Introduction
Presumed solitary circumscribed astrocytic retinal proliferation (PSCRAP) is a rare, benign retinal tumor that is typically discovered incidentally on examination. Usually, it is seen in White middle-aged male patients as an isolated lesion in the posterior pole. Although its location was originally thought to be the inner neurosensory retina, recent imaging studies with optical coherence tomography (OCT) angiography suggests it arises from the deep retina or retinal pigment epithelium (RPE). , Vision is usually preserved, and patients are asymptomatic. PSCRAP shows stability in size, but sometimes it can regress spontaneously. , Here we present a case of isolated PSCRAP in a patient referred for an incidental asymptomatic retinal finding.
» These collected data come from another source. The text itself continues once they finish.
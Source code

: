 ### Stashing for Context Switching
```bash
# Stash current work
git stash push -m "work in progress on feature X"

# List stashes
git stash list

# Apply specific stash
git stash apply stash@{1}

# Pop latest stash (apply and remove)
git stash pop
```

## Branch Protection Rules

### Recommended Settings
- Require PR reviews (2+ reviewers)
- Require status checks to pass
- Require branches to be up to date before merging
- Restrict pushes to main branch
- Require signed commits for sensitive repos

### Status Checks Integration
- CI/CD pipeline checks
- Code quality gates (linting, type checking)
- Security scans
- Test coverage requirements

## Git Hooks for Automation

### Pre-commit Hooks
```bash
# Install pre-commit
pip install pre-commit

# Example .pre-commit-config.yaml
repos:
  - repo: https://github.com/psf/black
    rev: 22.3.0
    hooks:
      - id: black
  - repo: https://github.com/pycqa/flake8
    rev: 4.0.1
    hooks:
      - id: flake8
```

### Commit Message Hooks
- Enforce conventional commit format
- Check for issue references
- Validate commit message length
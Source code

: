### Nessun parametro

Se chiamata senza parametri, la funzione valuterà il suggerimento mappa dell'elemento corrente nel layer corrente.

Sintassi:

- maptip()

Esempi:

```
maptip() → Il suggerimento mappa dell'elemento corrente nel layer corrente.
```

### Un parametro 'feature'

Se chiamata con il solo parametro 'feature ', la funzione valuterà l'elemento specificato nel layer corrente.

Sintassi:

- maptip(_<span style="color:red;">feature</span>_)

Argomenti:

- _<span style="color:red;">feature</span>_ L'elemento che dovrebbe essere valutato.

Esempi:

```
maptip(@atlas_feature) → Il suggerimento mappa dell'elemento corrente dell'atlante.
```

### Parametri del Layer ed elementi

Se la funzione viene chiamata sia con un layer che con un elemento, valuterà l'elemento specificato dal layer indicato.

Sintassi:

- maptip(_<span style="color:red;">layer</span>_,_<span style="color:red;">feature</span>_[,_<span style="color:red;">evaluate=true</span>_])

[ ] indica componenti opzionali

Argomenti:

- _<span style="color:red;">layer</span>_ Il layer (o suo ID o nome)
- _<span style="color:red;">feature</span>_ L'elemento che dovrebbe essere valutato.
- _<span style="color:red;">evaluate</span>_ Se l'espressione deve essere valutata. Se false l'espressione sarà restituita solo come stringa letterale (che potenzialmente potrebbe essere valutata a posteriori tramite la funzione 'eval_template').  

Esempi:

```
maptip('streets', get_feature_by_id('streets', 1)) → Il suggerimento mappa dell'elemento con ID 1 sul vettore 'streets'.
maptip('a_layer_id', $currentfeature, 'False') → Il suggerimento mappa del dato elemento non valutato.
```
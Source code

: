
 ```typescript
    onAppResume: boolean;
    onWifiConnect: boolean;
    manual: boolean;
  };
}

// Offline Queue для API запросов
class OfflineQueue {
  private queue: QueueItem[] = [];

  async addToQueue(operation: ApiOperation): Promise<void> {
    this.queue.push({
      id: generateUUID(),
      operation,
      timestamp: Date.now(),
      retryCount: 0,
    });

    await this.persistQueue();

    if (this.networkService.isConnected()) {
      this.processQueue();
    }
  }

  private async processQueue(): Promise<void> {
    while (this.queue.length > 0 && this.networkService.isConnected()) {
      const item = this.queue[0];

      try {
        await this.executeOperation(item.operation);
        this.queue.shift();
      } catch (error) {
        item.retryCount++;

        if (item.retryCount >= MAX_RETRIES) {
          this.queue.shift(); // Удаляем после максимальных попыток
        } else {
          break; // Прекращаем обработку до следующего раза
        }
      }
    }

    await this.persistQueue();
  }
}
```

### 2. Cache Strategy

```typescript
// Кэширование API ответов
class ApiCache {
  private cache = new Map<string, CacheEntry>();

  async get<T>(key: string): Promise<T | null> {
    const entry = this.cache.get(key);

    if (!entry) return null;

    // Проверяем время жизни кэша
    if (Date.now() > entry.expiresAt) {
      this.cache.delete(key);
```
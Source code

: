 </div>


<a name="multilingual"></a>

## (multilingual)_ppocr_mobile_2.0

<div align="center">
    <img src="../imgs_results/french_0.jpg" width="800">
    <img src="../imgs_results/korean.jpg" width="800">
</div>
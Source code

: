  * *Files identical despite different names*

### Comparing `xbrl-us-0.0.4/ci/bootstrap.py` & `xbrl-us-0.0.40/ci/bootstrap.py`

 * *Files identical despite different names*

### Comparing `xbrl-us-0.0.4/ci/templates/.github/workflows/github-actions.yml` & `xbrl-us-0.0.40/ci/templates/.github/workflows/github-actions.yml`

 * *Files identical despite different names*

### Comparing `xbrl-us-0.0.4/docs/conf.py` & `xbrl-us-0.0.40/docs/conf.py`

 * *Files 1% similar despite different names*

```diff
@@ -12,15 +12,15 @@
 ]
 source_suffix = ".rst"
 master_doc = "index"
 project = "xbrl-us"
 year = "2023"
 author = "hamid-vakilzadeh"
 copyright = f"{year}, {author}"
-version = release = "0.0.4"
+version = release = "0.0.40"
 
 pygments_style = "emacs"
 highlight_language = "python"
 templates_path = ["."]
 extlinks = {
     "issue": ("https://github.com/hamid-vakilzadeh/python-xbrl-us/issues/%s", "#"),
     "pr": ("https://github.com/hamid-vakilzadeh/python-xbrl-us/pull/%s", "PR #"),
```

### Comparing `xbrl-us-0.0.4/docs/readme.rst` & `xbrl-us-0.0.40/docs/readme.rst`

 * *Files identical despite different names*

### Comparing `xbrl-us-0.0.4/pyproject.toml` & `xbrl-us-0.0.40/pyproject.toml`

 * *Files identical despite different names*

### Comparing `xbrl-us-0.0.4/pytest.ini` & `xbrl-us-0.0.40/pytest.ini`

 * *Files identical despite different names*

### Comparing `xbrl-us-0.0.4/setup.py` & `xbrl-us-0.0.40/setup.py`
History of present illness and examination
A 74-year-old White male patient with mild chronic obstructive pulmonary disease and hyperopia was referred for retina evaluation. The patient denied any visual symptoms including photopsias, floaters, nyctalopia, or metamorphopsia.
Ocular exam findings
On examination the visual acuity was 20/20 in the right eye and 20/25 in the left eye, intraocular pressure was 15 mm Hg in both eyes, and there was mild nuclear sclerosis in both eyes. Dilated fundus examination of the right eye revealed a well-circumscribed, elevated solid white lesion that was 3 mm temporal to the macula and appeared to be emanating from the retina ( Fig. 68.1 ). The lesion was surrounded by a rim of pigment mottling that measured 1.0 mm circumferentially. Additionally, there was a choroidal nevus with overlying drusen in the inferonasal midperiphery measuring 5 mm × 6 mm. The left fundus was normal without retinal lesions, drusen, or pigmentary changes.
Differential diagnosis
- ■
Astrocytic hamartoma
- ■
Retinoblastoma
- ■
Retinocytoma
- ■
Simple congenital RPE hamartoma
- ■
Myelinated retinal nerve fibers
- ■
Granuloma
- ■
Reactive gliosis
Work up and imaging
OCT revealed an elevated lesion arising from the junction of the inner neurosensory retina and RPE ( Fig. 68.2 ). The fluorescein angiogram showed early blockage with a rim of mottled staining surrounding the lesion ( Fig. 68.3 ). Ultrasonography showed a 1.75-mm thick homogenous lesion ( Fig. 68.4 ) with medium internal reflectivity and no detectable spontaneous vascular activity or shadowing. Humphrey 24-2 visual field testing revealed a small nasal defect corresponding to the lesion temporal to the macula ( Fig. 68.5 ).